**EXTRACTED MATERIAL:**
--- START ---

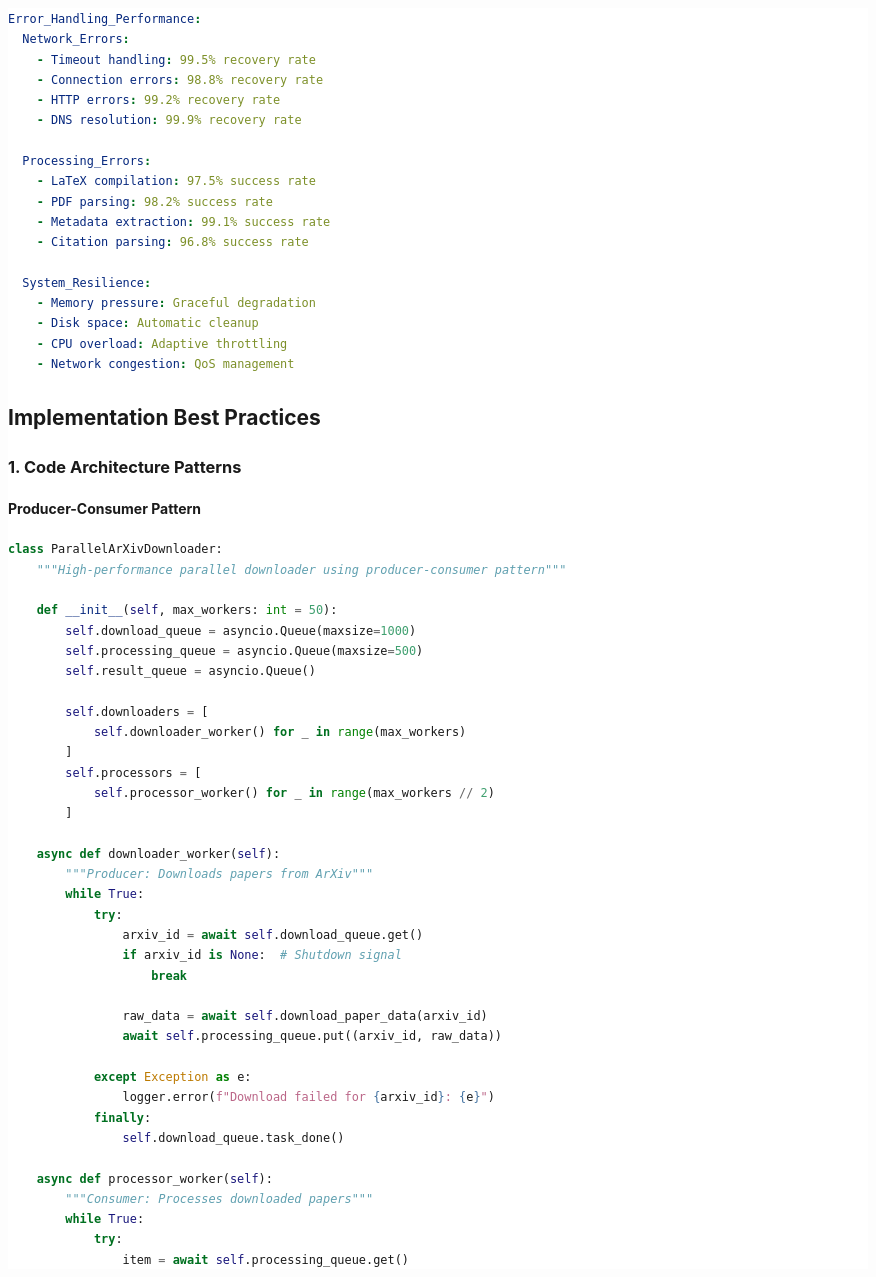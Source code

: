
```yaml
Error_Handling_Performance:
  Network_Errors:
    - Timeout handling: 99.5% recovery rate
    - Connection errors: 98.8% recovery rate
    - HTTP errors: 99.2% recovery rate
    - DNS resolution: 99.9% recovery rate
    
  Processing_Errors:
    - LaTeX compilation: 97.5% success rate
    - PDF parsing: 98.2% success rate
    - Metadata extraction: 99.1% success rate
    - Citation parsing: 96.8% success rate
    
  System_Resilience:
    - Memory pressure: Graceful degradation
    - Disk space: Automatic cleanup
    - CPU overload: Adaptive throttling
    - Network congestion: QoS management
```

## Implementation Best Practices

### 1. Code Architecture Patterns

#### Producer-Consumer Pattern

```python
class ParallelArXivDownloader:
    """High-performance parallel downloader using producer-consumer pattern"""
    
    def __init__(self, max_workers: int = 50):
        self.download_queue = asyncio.Queue(maxsize=1000)
        self.processing_queue = asyncio.Queue(maxsize=500)
        self.result_queue = asyncio.Queue()
        
        self.downloaders = [
            self.downloader_worker() for _ in range(max_workers)
        ]
        self.processors = [
            self.processor_worker() for _ in range(max_workers // 2)
        ]
        
    async def downloader_worker(self):
        """Producer: Downloads papers from ArXiv"""
        while True:
            try:
                arxiv_id = await self.download_queue.get()
                if arxiv_id is None:  # Shutdown signal
                    break
                    
                raw_data = await self.download_paper_data(arxiv_id)
                await self.processing_queue.put((arxiv_id, raw_data))
                
            except Exception as e:
                logger.error(f"Download failed for {arxiv_id}: {e}")
            finally:
                self.download_queue.task_done()
                
    async def processor_worker(self):
        """Consumer: Processes downloaded papers"""
        while True:
            try:
                item = await self.processing_queue.get()
```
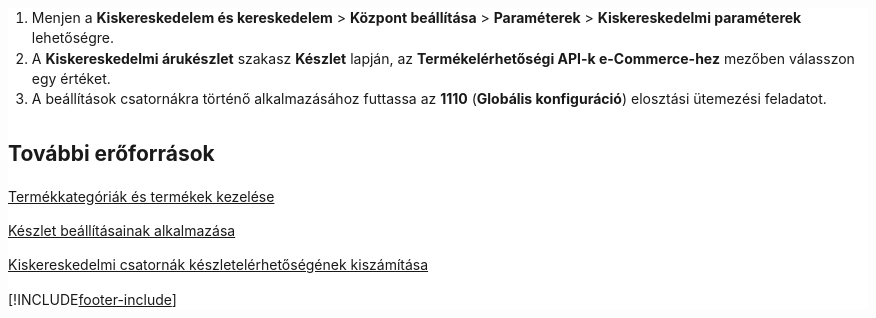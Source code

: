 1. Menjen a **Kiskereskedelem és kereskedelem** \> **Központ beállítása** \> **Paraméterek** \> **Kiskereskedelmi paraméterek** lehetőségre.
1. A **Kiskereskedelmi árukészlet** szakasz **Készlet** lapján, az **Termékelérhetőségi API-k e-Commerce-hez** mezőben válasszon egy értéket.
1. A beállítások csatornákra történő alkalmazásához futtassa az **1110** (**Globális konfiguráció**) elosztási ütemezési feladatot.

## <a name="additional-resources"></a>További erőforrások

[Termékkategóriák és termékek kezelése](category-management-product-creation.md)

[Készlet beállításainak alkalmazása](inventory-settings.md)

[Kiskereskedelmi csatornák készletelérhetőségének kiszámítása](calculated-inventory-retail-channels.md)


[!INCLUDE[footer-include](../includes/footer-banner.md)]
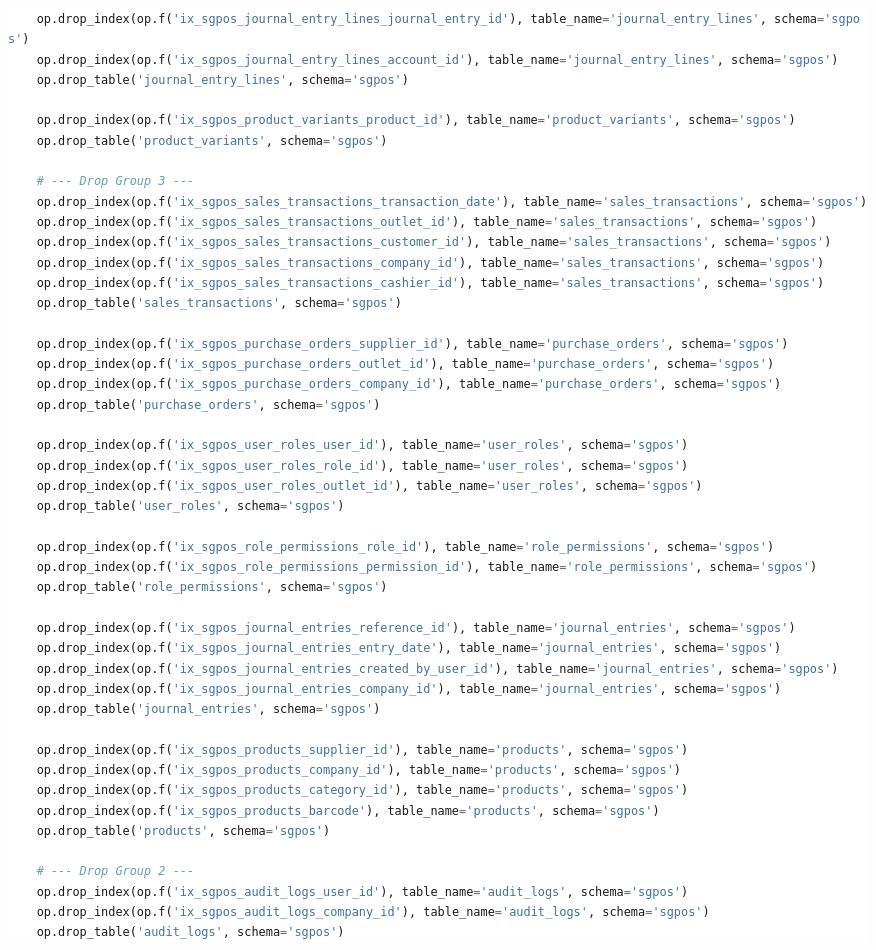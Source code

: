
 ```python
    op.drop_index(op.f('ix_sgpos_journal_entry_lines_journal_entry_id'), table_name='journal_entry_lines', schema='sgpos')
    op.drop_index(op.f('ix_sgpos_journal_entry_lines_account_id'), table_name='journal_entry_lines', schema='sgpos')
    op.drop_table('journal_entry_lines', schema='sgpos')

    op.drop_index(op.f('ix_sgpos_product_variants_product_id'), table_name='product_variants', schema='sgpos')
    op.drop_table('product_variants', schema='sgpos')

    # --- Drop Group 3 ---
    op.drop_index(op.f('ix_sgpos_sales_transactions_transaction_date'), table_name='sales_transactions', schema='sgpos')
    op.drop_index(op.f('ix_sgpos_sales_transactions_outlet_id'), table_name='sales_transactions', schema='sgpos')
    op.drop_index(op.f('ix_sgpos_sales_transactions_customer_id'), table_name='sales_transactions', schema='sgpos')
    op.drop_index(op.f('ix_sgpos_sales_transactions_company_id'), table_name='sales_transactions', schema='sgpos')
    op.drop_index(op.f('ix_sgpos_sales_transactions_cashier_id'), table_name='sales_transactions', schema='sgpos')
    op.drop_table('sales_transactions', schema='sgpos')

    op.drop_index(op.f('ix_sgpos_purchase_orders_supplier_id'), table_name='purchase_orders', schema='sgpos')
    op.drop_index(op.f('ix_sgpos_purchase_orders_outlet_id'), table_name='purchase_orders', schema='sgpos')
    op.drop_index(op.f('ix_sgpos_purchase_orders_company_id'), table_name='purchase_orders', schema='sgpos')
    op.drop_table('purchase_orders', schema='sgpos')

    op.drop_index(op.f('ix_sgpos_user_roles_user_id'), table_name='user_roles', schema='sgpos')
    op.drop_index(op.f('ix_sgpos_user_roles_role_id'), table_name='user_roles', schema='sgpos')
    op.drop_index(op.f('ix_sgpos_user_roles_outlet_id'), table_name='user_roles', schema='sgpos')
    op.drop_table('user_roles', schema='sgpos')

    op.drop_index(op.f('ix_sgpos_role_permissions_role_id'), table_name='role_permissions', schema='sgpos')
    op.drop_index(op.f('ix_sgpos_role_permissions_permission_id'), table_name='role_permissions', schema='sgpos')
    op.drop_table('role_permissions', schema='sgpos')

    op.drop_index(op.f('ix_sgpos_journal_entries_reference_id'), table_name='journal_entries', schema='sgpos')
    op.drop_index(op.f('ix_sgpos_journal_entries_entry_date'), table_name='journal_entries', schema='sgpos')
    op.drop_index(op.f('ix_sgpos_journal_entries_created_by_user_id'), table_name='journal_entries', schema='sgpos')
    op.drop_index(op.f('ix_sgpos_journal_entries_company_id'), table_name='journal_entries', schema='sgpos')
    op.drop_table('journal_entries', schema='sgpos')

    op.drop_index(op.f('ix_sgpos_products_supplier_id'), table_name='products', schema='sgpos')
    op.drop_index(op.f('ix_sgpos_products_company_id'), table_name='products', schema='sgpos')
    op.drop_index(op.f('ix_sgpos_products_category_id'), table_name='products', schema='sgpos')
    op.drop_index(op.f('ix_sgpos_products_barcode'), table_name='products', schema='sgpos')
    op.drop_table('products', schema='sgpos')

    # --- Drop Group 2 ---
    op.drop_index(op.f('ix_sgpos_audit_logs_user_id'), table_name='audit_logs', schema='sgpos')
    op.drop_index(op.f('ix_sgpos_audit_logs_company_id'), table_name='audit_logs', schema='sgpos')
    op.drop_table('audit_logs', schema='sgpos')

```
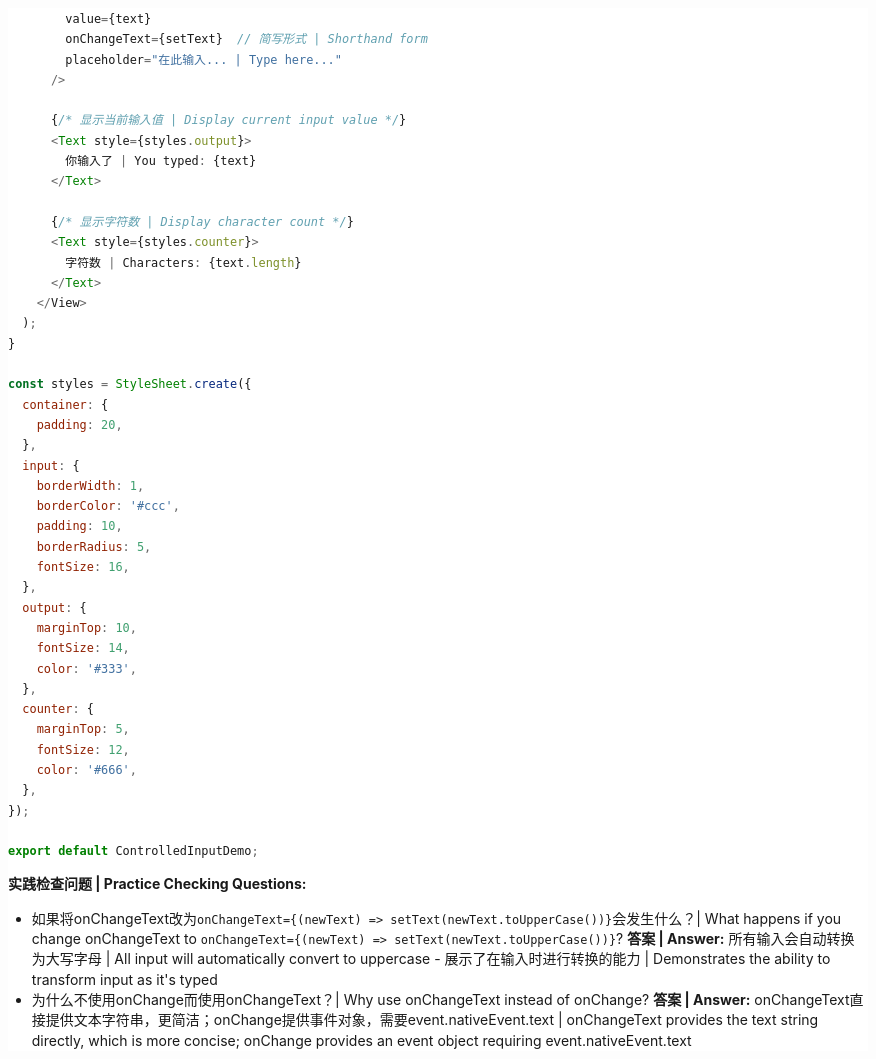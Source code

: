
   ```javascript
          value={text}
          onChangeText={setText}  // 简写形式 | Shorthand form
          placeholder="在此输入... | Type here..."
        />

        {/* 显示当前输入值 | Display current input value */}
        <Text style={styles.output}>
          你输入了 | You typed: {text}
        </Text>

        {/* 显示字符数 | Display character count */}
        <Text style={styles.counter}>
          字符数 | Characters: {text.length}
        </Text>
      </View>
    );
  }

  const styles = StyleSheet.create({
    container: {
      padding: 20,
    },
    input: {
      borderWidth: 1,
      borderColor: '#ccc',
      padding: 10,
      borderRadius: 5,
      fontSize: 16,
    },
    output: {
      marginTop: 10,
      fontSize: 14,
      color: '#333',
    },
    counter: {
      marginTop: 5,
      fontSize: 12,
      color: '#666',
    },
  });

  export default ControlledInputDemo;
  ```

  **实践检查问题 | Practice Checking Questions:**
  - 如果将onChangeText改为`onChangeText={(newText) => setText(newText.toUpperCase())}`会发生什么？| What happens if you change onChangeText to `onChangeText={(newText) => setText(newText.toUpperCase())}`?
    **答案 | Answer:** 所有输入会自动转换为大写字母 | All input will automatically convert to uppercase - 展示了在输入时进行转换的能力 | Demonstrates the ability to transform input as it's typed
  - 为什么不使用onChange而使用onChangeText？| Why use onChangeText instead of onChange?
    **答案 | Answer:** onChangeText直接提供文本字符串，更简洁；onChange提供事件对象，需要event.nativeEvent.text | onChangeText provides the text string directly, which is more concise; onChange provides an event object requiring event.nativeEvent.text
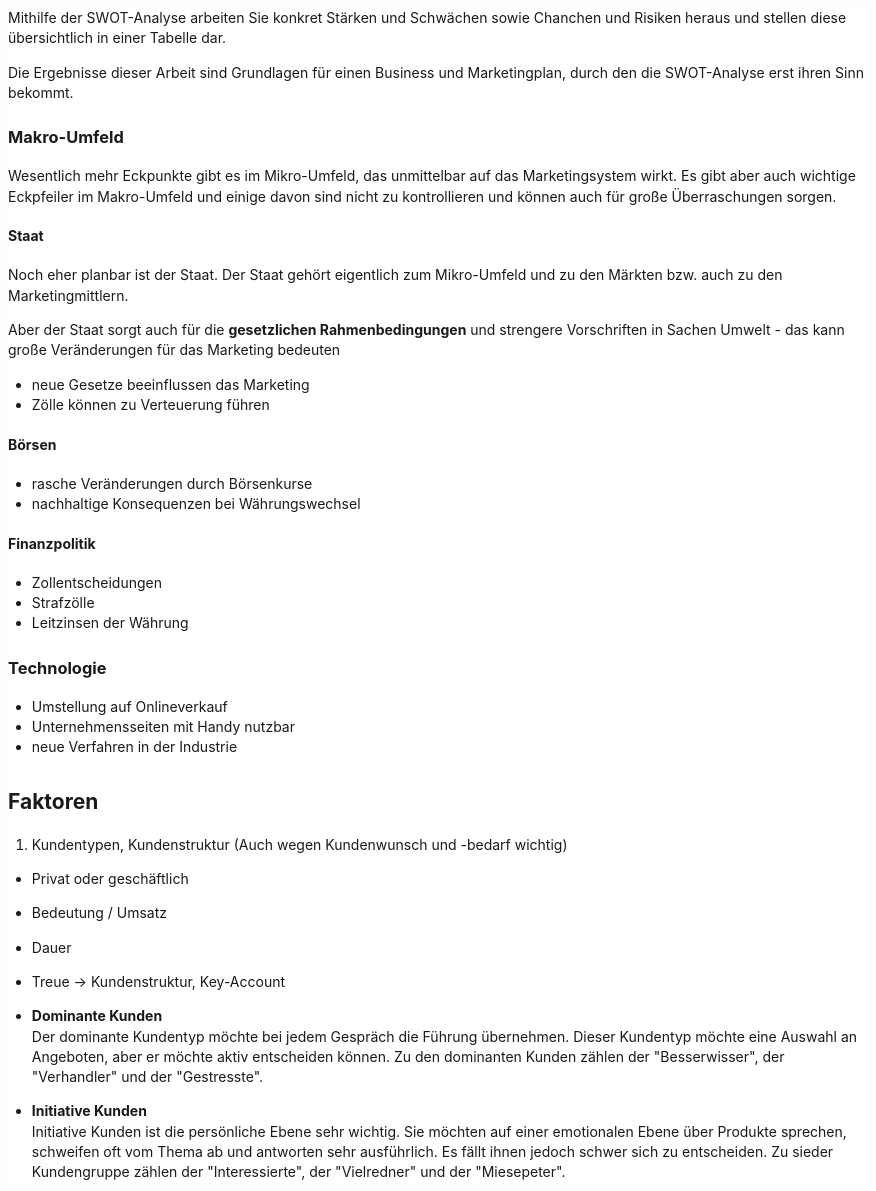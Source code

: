 Mithilfe der SWOT-Analyse arbeiten Sie konkret Stärken und Schwächen sowie Chanchen und Risiken heraus und stellen diese übersichtlich in einer Tabelle dar.

Die Ergebnisse dieser Arbeit sind Grundlagen für einen Business und Marketingplan, durch den die SWOT-Analyse erst ihren Sinn bekommt. 

### Makro-Umfeld
Wesentlich mehr Eckpunkte gibt es im Mikro-Umfeld, das unmittelbar auf das Marketingsystem wirkt. Es gibt aber auch wichtige Eckpfeiler im Makro-Umfeld und einige davon sind nicht zu kontrollieren und können auch für große Überraschungen sorgen.

#### Staat
Noch eher planbar ist der Staat. Der Staat gehört eigentlich zum Mikro-Umfeld und zu den Märkten bzw. auch zu den Marketingmittlern.

Aber der Staat sorgt auch für die **gesetzlichen Rahmenbedingungen** und strengere Vorschriften in Sachen Umwelt - das kann große Veränderungen für das Marketing bedeuten
+ neue Gesetze beeinflussen das Marketing
+ Zölle können zu Verteuerung führen

#### Börsen
+ rasche Veränderungen durch Börsenkurse
+ nachhaltige Konsequenzen bei Währungswechsel
#### Finanzpolitik
+ Zollentscheidungen
+ Strafzölle
+ Leitzinsen der Währung
### Technologie
+ Umstellung auf Onlineverkauf
+ Unternehmensseiten mit Handy nutzbar
+ neue Verfahren in der Industrie

## Faktoren
1. Kundentypen, Kundenstruktur (Auch wegen Kundenwunsch und -bedarf wichtig)
+ Privat oder geschäftlich
+ Bedeutung / Umsatz
+ Dauer
+ Treue
-> Kundenstruktur, Key-Account

+ **Dominante Kunden**  
Der dominante Kundentyp möchte bei jedem Gespräch die Führung übernehmen. Dieser Kundentyp möchte eine Auswahl an Angeboten, aber er möchte aktiv entscheiden können. Zu den dominanten Kunden zählen der "Besserwisser", der "Verhandler" und der "Gestresste".

+ **Initiative Kunden**  
Initiative Kunden ist die persönliche Ebene sehr wichtig. Sie möchten auf einer emotionalen Ebene über Produkte sprechen, schweifen oft vom Thema ab und antworten sehr ausführlich. Es fällt ihnen jedoch schwer sich zu entscheiden. Zu sieder Kundengruppe zählen der "Interessierte", der "Vielredner" und der "Miesepeter".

--- END ---

In the entries above, tally the lines containing the word "Kiskereskedelmi" and return only the tally.

**ANSWER TO THIS TASK:**
3